Records to process:
====================
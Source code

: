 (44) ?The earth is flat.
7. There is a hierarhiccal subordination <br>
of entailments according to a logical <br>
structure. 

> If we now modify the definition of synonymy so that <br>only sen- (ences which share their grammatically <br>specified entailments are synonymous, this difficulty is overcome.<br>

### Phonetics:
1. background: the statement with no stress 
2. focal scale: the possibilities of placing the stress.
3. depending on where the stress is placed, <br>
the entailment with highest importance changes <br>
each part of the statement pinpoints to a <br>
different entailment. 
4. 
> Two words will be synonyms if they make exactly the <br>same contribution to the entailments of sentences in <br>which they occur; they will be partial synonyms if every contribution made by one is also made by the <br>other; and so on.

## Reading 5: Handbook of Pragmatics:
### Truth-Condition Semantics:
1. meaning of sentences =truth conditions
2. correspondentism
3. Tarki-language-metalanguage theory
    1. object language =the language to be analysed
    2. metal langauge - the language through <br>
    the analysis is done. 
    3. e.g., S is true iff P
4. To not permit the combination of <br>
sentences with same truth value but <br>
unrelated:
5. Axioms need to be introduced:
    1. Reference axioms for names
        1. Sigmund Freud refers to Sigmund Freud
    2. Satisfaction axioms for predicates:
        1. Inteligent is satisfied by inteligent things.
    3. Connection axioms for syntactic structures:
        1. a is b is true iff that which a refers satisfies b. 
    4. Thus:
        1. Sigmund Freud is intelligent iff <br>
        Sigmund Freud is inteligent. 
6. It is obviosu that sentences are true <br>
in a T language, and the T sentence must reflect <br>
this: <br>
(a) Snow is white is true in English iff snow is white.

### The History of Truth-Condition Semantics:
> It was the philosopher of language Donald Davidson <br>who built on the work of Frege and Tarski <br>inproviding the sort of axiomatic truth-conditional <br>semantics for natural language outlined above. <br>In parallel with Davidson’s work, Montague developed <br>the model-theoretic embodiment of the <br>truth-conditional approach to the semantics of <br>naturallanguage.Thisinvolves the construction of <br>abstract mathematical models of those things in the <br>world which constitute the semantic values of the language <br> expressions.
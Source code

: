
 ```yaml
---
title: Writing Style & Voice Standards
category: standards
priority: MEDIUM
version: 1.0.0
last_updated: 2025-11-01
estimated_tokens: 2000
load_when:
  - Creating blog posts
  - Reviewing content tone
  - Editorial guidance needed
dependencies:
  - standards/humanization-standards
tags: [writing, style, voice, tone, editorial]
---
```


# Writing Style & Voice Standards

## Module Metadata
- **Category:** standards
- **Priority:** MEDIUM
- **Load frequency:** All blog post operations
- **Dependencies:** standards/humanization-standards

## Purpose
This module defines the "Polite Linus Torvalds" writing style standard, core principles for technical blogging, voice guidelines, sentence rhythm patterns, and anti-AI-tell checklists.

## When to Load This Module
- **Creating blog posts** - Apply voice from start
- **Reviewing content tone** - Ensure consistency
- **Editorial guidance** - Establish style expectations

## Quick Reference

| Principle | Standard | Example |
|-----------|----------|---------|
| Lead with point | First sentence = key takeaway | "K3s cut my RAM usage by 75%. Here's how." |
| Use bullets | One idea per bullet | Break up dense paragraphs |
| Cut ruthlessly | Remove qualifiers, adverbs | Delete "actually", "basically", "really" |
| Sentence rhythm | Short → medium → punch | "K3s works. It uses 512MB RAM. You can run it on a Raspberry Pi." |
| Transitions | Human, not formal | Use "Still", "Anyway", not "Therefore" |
====================
Work instruction: Out of the data above, return each line where the word "Sigmund" can be found.

Finished exercise:
        1. Sigmund Freud refers to Sigmund Freud
        1. Sigmund Freud is intelligent iff <br>
        Sigmund Freud is inteligent. 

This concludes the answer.